DATA TO EXAMINE
______
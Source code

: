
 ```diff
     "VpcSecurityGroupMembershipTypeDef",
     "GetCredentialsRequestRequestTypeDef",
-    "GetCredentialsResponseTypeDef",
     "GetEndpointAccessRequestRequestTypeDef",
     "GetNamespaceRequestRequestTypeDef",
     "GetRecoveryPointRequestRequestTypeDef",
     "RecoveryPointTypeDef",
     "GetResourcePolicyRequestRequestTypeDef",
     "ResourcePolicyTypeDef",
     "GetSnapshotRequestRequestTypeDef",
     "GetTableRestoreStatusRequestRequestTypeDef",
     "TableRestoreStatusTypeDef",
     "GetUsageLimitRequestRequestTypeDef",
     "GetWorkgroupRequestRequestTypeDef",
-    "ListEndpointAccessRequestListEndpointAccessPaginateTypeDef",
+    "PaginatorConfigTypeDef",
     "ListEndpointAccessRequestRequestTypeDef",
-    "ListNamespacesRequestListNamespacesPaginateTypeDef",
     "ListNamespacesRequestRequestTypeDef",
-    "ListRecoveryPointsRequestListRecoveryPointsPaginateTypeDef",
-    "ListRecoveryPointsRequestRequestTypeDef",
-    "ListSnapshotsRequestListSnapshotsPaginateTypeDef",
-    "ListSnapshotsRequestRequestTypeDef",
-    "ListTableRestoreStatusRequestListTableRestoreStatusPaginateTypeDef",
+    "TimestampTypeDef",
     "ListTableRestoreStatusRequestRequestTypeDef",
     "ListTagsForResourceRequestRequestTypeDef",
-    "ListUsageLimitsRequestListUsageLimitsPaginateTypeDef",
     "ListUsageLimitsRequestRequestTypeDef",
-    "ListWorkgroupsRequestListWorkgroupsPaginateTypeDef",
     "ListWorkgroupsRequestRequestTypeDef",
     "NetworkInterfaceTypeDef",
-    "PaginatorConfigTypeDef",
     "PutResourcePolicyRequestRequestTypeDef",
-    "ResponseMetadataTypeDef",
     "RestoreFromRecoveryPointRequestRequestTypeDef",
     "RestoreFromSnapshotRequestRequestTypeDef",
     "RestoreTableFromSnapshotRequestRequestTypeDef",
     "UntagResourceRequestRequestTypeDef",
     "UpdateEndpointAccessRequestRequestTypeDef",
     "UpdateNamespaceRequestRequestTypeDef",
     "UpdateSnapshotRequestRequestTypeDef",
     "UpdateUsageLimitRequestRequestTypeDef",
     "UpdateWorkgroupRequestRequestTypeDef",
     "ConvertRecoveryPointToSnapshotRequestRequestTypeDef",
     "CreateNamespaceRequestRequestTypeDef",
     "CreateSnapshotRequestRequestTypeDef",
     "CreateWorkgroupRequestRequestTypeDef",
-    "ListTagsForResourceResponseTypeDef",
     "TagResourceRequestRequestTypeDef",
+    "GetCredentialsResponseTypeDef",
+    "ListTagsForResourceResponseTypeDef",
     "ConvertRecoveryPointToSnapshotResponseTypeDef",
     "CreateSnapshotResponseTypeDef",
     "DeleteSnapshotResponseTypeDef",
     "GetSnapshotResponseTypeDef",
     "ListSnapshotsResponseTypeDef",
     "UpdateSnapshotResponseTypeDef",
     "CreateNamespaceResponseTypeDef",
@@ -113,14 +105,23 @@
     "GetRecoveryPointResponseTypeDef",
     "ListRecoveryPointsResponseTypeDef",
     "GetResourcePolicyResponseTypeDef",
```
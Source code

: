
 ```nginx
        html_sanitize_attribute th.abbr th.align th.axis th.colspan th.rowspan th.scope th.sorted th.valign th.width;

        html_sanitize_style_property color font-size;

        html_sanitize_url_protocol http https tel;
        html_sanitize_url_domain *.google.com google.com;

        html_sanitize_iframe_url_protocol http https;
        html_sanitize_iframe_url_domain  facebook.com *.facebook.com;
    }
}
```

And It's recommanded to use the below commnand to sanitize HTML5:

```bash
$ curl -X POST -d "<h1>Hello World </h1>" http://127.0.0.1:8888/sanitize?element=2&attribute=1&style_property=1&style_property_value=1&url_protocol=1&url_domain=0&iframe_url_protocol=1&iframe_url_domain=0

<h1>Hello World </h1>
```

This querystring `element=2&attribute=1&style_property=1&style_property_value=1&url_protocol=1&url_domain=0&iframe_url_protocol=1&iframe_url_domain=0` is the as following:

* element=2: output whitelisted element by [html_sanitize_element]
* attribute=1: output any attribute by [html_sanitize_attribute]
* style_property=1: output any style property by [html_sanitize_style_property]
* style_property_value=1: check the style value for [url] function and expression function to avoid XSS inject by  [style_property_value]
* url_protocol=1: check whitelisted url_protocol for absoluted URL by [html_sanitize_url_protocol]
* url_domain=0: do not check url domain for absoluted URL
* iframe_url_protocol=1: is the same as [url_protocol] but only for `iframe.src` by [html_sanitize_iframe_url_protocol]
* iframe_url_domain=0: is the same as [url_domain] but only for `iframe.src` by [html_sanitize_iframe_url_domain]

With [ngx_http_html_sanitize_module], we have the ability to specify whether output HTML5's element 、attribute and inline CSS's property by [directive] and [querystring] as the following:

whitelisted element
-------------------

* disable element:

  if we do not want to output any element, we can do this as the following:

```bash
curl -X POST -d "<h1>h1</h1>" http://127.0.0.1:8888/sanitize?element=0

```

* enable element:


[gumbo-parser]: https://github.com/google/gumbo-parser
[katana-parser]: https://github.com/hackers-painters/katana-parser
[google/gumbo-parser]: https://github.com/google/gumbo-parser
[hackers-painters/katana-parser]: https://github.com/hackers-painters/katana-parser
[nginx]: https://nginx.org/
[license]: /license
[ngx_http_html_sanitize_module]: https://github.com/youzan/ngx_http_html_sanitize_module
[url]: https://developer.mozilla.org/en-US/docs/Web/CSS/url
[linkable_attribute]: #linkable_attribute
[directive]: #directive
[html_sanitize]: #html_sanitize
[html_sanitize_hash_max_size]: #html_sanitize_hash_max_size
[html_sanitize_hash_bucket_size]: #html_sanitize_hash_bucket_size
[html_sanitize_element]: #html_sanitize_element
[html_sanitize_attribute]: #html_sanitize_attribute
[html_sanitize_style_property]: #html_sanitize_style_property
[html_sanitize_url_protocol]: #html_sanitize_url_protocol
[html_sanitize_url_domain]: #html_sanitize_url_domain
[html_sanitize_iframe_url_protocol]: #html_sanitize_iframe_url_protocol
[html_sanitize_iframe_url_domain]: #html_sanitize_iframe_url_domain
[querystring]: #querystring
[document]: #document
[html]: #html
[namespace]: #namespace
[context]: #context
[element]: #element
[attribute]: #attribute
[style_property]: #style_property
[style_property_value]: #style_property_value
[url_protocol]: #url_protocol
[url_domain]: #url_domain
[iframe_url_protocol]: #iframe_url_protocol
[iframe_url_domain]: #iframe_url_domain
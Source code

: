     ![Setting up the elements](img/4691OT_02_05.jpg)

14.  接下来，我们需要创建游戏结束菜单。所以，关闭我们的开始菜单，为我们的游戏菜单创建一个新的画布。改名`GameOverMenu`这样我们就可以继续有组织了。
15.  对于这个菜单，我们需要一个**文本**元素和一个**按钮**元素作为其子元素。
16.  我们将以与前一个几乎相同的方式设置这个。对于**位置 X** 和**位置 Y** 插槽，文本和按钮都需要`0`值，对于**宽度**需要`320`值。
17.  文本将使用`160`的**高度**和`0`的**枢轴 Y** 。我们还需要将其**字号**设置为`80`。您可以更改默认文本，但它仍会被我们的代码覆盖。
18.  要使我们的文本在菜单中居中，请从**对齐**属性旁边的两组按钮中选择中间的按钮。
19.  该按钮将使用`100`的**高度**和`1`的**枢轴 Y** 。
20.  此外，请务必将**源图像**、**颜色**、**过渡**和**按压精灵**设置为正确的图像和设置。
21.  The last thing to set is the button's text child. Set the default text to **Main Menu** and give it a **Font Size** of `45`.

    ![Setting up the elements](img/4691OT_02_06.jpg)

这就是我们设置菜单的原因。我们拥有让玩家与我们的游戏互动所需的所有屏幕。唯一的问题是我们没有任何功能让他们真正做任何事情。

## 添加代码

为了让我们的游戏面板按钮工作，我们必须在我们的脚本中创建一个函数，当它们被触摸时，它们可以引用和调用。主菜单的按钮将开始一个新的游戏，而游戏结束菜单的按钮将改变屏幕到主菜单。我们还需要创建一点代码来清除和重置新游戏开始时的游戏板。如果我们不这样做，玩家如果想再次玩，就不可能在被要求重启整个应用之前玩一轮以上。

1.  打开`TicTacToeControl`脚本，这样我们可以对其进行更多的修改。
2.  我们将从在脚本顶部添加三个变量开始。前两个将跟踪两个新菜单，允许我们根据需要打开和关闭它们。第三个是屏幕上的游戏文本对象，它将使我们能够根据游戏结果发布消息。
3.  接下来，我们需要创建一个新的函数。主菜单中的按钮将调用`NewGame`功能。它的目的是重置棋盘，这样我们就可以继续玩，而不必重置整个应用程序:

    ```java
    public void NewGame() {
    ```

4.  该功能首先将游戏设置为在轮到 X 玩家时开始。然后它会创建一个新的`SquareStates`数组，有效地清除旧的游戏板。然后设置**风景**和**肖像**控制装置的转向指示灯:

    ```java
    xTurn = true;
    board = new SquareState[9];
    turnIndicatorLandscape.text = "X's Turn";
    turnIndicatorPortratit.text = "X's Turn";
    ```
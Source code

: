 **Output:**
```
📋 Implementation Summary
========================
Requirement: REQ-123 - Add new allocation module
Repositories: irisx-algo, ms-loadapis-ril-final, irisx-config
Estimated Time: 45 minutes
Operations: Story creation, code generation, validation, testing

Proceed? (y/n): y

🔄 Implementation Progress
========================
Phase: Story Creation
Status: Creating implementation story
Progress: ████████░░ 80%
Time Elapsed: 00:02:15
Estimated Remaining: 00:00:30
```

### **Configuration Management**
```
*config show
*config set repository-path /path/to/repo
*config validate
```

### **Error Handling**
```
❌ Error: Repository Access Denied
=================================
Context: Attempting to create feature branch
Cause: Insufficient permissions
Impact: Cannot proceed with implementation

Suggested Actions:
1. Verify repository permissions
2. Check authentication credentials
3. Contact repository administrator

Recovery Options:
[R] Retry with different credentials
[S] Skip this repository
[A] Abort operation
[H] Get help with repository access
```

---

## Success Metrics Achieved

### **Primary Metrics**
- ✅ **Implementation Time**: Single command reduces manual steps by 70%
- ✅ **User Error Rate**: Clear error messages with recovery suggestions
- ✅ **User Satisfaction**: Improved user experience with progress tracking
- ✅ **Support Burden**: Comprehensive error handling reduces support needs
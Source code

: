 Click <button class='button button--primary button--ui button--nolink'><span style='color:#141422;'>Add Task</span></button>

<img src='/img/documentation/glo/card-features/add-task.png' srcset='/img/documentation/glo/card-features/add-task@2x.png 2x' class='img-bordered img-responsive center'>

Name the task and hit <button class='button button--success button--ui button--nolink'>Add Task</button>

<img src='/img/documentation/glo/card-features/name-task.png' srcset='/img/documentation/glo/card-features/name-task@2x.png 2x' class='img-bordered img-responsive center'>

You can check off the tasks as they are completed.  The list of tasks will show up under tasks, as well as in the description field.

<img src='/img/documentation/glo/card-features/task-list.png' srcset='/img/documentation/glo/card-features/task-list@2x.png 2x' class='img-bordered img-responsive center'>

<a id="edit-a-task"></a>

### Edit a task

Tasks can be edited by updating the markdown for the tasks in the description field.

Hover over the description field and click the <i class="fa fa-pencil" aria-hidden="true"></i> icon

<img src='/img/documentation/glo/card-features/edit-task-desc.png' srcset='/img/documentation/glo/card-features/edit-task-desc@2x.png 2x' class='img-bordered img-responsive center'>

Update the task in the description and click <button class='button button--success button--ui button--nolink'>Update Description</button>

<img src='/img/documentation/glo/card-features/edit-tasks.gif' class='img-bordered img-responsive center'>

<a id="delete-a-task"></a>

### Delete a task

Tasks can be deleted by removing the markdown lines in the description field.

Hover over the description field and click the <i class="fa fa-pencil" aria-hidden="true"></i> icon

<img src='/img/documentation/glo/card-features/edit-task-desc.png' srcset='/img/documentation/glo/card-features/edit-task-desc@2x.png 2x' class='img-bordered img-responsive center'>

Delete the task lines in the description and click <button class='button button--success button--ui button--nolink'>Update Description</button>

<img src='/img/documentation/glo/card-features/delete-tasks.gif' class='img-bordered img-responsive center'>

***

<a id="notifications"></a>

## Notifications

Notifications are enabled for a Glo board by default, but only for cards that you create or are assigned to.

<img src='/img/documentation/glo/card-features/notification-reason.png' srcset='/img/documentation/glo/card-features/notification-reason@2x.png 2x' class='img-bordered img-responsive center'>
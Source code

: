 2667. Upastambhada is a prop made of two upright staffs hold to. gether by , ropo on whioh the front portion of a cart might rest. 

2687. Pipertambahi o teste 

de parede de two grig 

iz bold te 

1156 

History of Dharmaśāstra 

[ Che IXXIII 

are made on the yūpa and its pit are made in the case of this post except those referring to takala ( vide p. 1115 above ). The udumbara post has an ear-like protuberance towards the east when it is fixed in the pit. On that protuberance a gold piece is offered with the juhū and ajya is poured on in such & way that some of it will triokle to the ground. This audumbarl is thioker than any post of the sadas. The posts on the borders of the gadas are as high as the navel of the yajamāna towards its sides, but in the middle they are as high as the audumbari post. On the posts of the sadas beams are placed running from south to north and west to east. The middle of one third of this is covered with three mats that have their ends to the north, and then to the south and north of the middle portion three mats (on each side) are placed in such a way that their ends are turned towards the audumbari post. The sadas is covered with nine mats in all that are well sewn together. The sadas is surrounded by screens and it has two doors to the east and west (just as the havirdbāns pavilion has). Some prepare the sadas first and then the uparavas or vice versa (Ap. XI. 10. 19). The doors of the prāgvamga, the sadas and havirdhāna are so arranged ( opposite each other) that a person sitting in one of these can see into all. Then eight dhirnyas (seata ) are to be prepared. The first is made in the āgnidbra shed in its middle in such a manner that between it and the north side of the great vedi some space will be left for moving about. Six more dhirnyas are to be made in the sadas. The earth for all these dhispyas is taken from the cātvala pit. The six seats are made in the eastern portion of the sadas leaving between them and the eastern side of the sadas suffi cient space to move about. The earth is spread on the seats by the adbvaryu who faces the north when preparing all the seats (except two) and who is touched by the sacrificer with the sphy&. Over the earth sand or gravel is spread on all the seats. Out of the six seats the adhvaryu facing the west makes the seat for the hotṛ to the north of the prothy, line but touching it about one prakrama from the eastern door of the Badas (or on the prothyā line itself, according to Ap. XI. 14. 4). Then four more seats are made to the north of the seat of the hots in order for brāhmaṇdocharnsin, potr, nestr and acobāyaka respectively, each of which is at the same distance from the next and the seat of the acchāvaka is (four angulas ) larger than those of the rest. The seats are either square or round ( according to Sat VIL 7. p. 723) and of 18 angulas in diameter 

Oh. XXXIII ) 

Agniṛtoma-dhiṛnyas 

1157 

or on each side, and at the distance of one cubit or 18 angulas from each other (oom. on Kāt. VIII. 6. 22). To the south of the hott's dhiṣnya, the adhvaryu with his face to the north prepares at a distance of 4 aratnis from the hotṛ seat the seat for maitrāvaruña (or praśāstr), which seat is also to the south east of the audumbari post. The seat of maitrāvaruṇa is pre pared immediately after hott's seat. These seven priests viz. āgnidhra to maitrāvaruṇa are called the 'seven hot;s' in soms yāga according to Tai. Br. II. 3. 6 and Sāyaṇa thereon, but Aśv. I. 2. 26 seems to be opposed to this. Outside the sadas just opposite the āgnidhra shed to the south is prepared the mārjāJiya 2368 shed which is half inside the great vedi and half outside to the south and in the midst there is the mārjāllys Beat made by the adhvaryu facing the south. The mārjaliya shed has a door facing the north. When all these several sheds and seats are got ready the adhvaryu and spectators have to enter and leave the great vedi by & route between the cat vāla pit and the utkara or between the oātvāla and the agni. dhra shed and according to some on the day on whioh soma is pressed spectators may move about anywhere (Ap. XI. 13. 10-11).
______
PROBLEM DESCRIPTION
For the entries, state the number of lines that include the string "color". Add no other words.

TASK ANSWER
2